Work to complete -> Scan the material and copy every line in which "RAHOUTI" appears.

Supplied records ->
━━━
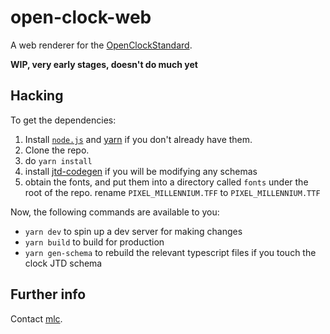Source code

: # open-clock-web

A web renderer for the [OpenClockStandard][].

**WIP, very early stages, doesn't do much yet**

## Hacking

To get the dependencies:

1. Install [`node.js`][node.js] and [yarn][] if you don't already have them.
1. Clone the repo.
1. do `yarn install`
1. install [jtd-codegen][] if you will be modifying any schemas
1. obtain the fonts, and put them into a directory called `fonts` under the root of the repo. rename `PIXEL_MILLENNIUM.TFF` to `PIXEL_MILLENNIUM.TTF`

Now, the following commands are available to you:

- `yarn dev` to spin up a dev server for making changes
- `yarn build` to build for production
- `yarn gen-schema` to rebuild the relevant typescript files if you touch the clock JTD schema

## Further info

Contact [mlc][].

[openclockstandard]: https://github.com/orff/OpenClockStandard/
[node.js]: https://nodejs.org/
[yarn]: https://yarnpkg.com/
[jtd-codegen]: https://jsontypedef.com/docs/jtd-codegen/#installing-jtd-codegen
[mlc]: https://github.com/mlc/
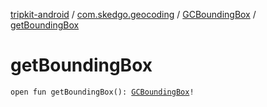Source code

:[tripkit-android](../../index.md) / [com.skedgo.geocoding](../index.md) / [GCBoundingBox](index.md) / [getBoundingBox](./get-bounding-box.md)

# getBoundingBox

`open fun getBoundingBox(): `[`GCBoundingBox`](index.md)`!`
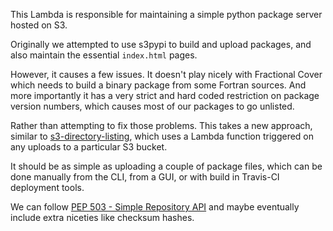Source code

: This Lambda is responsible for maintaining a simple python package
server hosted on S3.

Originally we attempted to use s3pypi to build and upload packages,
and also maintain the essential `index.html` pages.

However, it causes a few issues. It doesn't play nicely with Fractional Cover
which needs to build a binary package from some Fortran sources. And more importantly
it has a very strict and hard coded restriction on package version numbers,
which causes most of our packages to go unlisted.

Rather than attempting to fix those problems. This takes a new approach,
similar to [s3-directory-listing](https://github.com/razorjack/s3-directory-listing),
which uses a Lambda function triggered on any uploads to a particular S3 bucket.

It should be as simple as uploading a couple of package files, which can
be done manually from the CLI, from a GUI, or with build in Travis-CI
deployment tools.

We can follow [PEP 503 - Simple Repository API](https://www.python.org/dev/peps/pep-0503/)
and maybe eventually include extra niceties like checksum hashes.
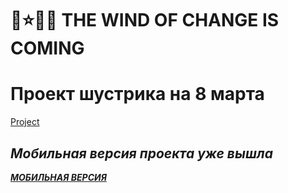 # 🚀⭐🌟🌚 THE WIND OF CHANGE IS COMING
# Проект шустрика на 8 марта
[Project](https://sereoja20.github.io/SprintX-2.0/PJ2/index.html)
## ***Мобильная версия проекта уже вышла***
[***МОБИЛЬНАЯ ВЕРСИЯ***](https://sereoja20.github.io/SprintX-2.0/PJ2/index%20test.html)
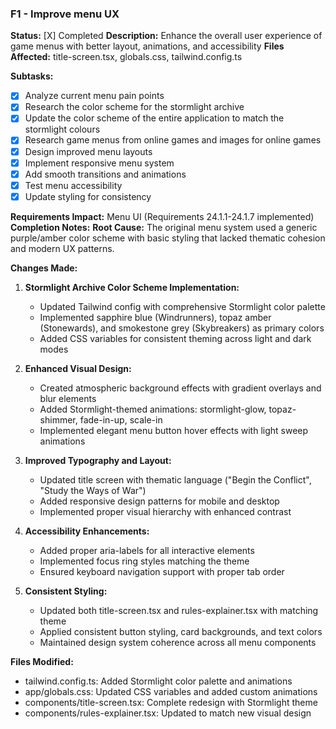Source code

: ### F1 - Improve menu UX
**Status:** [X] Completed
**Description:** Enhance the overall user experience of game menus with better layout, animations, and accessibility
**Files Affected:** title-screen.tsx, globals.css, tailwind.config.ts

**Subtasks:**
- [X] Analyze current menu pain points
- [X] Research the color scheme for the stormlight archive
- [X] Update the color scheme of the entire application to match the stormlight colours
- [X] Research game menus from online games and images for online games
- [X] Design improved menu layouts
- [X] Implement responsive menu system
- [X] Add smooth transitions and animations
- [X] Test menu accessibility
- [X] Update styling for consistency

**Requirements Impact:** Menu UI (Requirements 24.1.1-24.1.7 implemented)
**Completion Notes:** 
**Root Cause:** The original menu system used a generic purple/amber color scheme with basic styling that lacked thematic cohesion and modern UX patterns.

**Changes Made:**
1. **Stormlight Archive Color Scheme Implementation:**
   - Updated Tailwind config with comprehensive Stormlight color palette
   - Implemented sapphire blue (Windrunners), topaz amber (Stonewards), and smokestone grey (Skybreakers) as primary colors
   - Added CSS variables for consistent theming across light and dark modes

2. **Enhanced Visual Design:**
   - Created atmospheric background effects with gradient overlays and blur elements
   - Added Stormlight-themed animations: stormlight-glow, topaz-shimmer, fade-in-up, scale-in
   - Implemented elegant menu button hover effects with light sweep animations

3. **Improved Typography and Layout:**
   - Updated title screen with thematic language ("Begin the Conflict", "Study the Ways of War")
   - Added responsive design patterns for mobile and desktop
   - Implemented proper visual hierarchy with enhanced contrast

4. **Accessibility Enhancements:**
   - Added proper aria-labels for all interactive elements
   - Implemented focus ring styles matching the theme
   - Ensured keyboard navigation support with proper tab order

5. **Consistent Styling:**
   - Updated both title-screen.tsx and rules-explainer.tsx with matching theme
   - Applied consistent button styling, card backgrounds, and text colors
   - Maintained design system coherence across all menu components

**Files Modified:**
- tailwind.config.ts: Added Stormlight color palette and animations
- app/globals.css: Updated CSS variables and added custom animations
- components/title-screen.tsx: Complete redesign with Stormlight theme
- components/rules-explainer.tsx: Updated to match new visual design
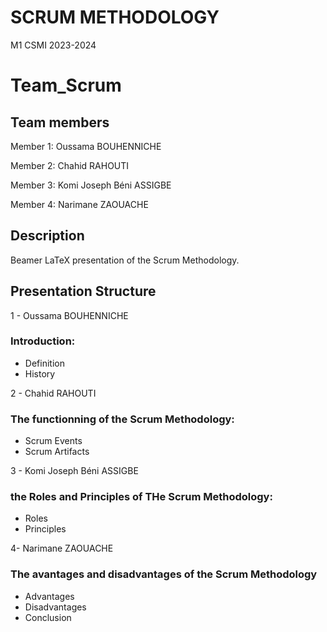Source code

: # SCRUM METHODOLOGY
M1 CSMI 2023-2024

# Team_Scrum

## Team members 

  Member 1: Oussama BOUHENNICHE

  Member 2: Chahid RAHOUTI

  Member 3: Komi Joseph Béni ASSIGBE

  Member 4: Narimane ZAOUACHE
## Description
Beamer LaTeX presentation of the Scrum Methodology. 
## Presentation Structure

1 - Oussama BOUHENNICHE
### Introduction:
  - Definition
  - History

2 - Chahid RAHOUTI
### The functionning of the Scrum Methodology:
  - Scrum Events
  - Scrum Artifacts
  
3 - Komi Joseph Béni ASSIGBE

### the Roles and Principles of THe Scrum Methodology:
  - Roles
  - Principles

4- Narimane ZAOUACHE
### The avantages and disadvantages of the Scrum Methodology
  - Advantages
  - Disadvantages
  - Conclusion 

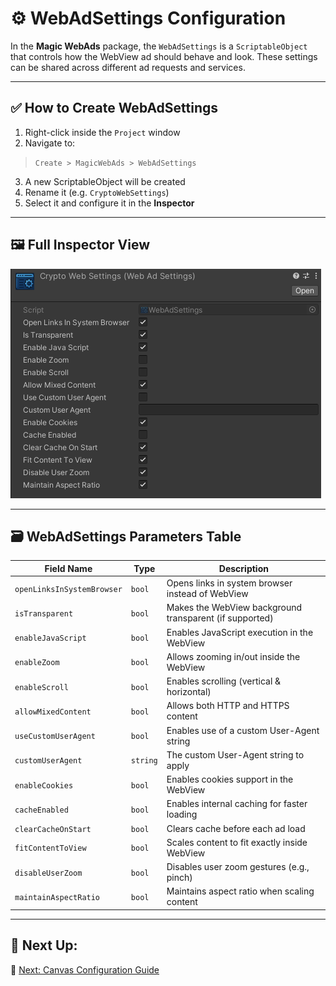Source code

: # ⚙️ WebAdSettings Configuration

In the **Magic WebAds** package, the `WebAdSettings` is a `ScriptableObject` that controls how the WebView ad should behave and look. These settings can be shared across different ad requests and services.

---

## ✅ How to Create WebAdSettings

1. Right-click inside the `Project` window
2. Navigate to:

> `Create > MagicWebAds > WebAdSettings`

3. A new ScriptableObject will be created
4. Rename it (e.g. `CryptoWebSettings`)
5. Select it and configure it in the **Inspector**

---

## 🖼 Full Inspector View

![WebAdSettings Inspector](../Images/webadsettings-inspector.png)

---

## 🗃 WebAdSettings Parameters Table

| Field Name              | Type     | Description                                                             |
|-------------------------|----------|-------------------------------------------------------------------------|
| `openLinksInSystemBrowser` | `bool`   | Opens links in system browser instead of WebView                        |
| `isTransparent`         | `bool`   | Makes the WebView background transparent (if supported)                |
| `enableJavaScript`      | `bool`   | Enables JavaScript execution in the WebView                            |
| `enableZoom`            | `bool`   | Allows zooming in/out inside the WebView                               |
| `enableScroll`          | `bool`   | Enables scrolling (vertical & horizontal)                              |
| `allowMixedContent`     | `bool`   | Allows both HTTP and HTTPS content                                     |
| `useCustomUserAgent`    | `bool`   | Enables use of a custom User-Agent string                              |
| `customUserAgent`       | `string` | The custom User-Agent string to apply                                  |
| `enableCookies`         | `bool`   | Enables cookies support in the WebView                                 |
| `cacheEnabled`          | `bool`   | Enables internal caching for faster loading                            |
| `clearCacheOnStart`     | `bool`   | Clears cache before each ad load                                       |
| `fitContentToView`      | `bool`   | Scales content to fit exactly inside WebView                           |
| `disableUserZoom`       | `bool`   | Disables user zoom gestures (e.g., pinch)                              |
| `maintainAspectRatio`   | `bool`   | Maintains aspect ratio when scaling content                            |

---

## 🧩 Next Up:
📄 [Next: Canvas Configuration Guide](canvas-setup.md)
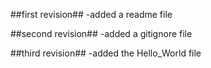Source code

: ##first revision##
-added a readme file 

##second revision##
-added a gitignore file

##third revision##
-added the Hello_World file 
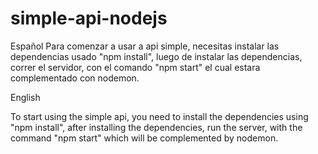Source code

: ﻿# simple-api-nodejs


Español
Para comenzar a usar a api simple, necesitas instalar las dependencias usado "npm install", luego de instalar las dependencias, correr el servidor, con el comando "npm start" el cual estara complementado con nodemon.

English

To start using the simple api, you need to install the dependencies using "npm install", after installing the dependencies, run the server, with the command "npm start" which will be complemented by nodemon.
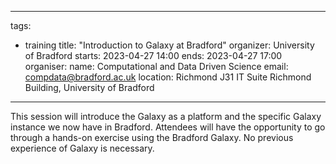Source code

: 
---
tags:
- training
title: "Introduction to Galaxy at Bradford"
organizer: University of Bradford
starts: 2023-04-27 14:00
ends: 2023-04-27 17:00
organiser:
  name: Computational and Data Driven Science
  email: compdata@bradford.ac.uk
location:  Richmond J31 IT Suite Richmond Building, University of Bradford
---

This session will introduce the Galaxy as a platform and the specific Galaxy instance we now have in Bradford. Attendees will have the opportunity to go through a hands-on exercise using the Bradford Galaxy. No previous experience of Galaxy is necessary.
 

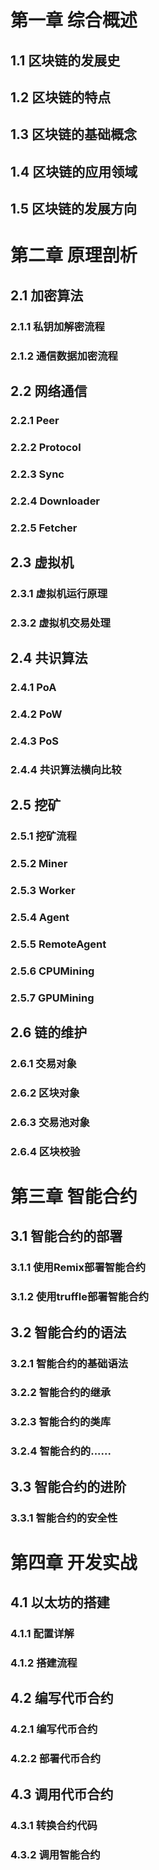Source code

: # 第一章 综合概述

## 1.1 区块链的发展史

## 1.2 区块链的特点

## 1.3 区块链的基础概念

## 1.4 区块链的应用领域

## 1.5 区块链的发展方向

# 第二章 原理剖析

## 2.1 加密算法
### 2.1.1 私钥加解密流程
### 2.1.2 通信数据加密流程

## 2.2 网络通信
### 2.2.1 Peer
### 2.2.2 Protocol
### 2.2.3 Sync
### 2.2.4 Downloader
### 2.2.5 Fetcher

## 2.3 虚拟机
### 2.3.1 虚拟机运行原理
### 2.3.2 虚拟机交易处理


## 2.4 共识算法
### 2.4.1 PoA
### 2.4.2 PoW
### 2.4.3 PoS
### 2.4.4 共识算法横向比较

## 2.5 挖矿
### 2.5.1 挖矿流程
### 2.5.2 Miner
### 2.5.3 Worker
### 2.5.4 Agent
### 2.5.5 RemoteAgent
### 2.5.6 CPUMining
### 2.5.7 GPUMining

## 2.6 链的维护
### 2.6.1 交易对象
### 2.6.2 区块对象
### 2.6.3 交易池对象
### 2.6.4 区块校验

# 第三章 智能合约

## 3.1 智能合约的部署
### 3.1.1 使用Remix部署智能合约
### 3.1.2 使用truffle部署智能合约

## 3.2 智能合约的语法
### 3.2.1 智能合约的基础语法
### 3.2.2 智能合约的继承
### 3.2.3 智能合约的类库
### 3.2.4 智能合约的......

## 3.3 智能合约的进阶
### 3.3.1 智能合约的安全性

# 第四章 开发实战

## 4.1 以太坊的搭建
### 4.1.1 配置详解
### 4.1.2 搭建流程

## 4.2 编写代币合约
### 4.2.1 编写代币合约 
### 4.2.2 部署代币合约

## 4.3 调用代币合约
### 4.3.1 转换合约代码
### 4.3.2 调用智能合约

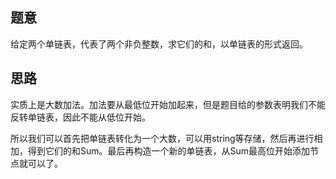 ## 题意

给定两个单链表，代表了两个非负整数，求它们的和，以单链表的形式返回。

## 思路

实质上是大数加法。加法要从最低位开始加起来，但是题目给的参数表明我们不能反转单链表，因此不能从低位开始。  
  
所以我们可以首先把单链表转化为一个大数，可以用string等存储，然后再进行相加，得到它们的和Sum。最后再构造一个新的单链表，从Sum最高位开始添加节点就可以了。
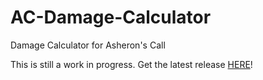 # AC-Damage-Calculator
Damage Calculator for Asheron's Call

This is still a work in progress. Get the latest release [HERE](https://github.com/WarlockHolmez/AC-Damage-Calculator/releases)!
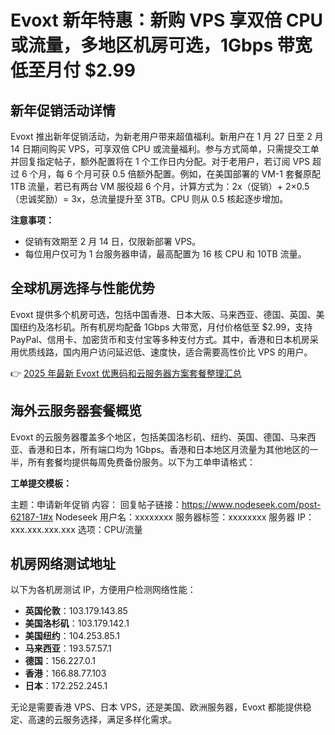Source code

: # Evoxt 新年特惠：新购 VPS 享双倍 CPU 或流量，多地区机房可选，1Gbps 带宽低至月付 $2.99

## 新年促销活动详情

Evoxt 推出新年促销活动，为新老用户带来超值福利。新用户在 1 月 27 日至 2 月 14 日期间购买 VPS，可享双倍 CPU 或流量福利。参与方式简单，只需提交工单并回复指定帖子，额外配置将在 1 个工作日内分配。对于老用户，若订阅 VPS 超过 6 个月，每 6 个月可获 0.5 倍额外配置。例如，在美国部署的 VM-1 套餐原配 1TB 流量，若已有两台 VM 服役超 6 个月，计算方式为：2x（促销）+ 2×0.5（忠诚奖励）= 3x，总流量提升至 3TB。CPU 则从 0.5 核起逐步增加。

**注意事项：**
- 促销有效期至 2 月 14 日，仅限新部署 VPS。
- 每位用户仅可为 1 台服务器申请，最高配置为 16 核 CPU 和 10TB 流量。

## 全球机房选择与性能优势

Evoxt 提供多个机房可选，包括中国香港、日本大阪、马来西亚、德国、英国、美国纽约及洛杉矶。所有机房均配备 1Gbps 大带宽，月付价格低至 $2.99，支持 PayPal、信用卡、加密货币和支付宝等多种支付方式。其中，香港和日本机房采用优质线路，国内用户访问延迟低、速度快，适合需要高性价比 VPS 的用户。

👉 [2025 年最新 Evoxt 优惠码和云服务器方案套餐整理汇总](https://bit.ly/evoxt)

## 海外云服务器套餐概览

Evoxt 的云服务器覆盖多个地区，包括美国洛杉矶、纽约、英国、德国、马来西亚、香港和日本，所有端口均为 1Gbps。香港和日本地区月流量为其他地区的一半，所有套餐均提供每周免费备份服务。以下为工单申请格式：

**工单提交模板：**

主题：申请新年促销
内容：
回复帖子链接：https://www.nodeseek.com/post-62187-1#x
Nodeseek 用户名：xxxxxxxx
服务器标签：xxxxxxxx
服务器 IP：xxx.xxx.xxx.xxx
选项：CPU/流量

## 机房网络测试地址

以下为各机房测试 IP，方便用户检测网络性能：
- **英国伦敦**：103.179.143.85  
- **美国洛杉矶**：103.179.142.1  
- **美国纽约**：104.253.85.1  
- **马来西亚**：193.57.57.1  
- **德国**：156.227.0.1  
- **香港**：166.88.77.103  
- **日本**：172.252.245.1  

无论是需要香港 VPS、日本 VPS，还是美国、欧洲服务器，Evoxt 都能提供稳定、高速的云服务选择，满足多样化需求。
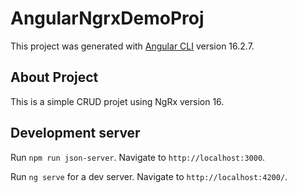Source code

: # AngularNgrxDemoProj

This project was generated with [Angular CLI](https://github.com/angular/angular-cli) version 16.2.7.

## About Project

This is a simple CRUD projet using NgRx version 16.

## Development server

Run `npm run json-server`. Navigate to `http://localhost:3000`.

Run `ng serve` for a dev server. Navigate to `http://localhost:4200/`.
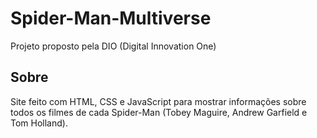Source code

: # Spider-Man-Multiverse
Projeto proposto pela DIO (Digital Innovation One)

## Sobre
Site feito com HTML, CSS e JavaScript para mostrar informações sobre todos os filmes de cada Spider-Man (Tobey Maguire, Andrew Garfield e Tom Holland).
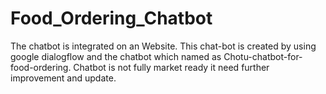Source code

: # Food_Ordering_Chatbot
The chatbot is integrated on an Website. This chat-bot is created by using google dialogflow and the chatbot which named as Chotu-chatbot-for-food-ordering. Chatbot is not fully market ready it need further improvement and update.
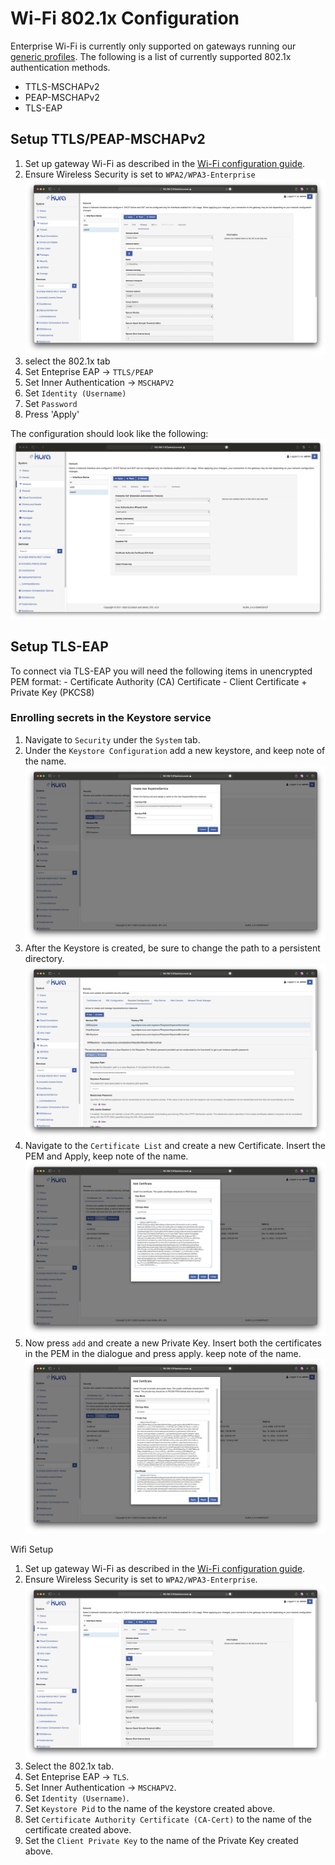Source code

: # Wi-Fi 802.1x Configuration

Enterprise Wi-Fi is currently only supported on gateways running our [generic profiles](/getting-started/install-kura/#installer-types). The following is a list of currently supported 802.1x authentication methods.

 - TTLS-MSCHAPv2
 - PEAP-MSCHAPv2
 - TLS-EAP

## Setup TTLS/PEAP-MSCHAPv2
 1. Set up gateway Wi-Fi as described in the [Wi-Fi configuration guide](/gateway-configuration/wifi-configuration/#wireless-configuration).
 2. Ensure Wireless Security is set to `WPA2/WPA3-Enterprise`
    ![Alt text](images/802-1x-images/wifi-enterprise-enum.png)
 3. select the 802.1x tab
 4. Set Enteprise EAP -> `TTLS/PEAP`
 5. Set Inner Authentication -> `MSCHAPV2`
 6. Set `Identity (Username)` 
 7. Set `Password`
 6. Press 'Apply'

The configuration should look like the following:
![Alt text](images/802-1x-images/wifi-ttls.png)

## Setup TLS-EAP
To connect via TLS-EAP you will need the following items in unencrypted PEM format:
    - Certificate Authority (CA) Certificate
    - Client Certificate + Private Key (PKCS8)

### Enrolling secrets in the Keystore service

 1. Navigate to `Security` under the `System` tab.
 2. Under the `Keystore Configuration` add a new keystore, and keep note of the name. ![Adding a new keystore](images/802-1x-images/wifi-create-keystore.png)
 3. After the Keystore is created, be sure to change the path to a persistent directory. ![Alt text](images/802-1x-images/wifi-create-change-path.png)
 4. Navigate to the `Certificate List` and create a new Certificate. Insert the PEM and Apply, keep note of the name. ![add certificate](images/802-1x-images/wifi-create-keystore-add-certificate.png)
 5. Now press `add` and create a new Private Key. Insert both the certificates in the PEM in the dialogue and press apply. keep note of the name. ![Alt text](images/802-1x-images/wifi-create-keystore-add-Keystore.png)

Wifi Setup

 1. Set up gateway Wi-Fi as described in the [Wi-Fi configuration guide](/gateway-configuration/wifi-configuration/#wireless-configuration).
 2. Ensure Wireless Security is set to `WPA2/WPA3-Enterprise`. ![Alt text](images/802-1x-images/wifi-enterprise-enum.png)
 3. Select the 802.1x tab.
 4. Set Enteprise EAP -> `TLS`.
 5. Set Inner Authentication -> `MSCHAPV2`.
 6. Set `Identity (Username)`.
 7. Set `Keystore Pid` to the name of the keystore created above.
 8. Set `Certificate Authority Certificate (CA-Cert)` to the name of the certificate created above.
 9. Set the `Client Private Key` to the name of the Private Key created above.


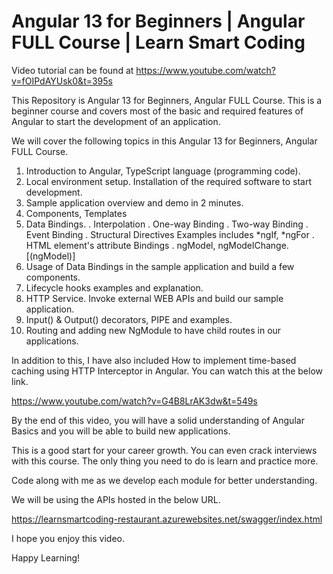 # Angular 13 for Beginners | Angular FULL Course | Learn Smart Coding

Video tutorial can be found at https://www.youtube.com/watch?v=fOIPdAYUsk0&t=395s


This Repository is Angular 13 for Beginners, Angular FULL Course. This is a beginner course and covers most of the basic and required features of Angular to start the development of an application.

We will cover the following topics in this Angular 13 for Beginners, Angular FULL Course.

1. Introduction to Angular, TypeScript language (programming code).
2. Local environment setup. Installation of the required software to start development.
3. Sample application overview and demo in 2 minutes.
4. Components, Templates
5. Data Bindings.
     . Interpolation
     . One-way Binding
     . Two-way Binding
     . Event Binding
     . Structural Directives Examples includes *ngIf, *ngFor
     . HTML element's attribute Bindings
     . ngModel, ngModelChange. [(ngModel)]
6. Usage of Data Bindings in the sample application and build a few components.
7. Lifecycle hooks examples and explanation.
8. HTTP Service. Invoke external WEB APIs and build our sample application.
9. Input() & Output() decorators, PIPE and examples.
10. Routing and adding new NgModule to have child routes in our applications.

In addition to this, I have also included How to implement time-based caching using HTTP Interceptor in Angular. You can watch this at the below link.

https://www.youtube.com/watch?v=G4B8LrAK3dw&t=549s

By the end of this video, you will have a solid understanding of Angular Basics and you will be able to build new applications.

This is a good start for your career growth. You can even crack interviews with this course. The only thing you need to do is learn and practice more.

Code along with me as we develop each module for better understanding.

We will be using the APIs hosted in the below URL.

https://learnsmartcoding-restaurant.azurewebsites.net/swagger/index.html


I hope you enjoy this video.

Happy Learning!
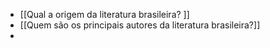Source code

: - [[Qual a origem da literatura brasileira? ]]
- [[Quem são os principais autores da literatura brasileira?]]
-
━━━
Answer below ->
  Member 2: Chahid RAHOUTI
2 - Chahid RAHOUTI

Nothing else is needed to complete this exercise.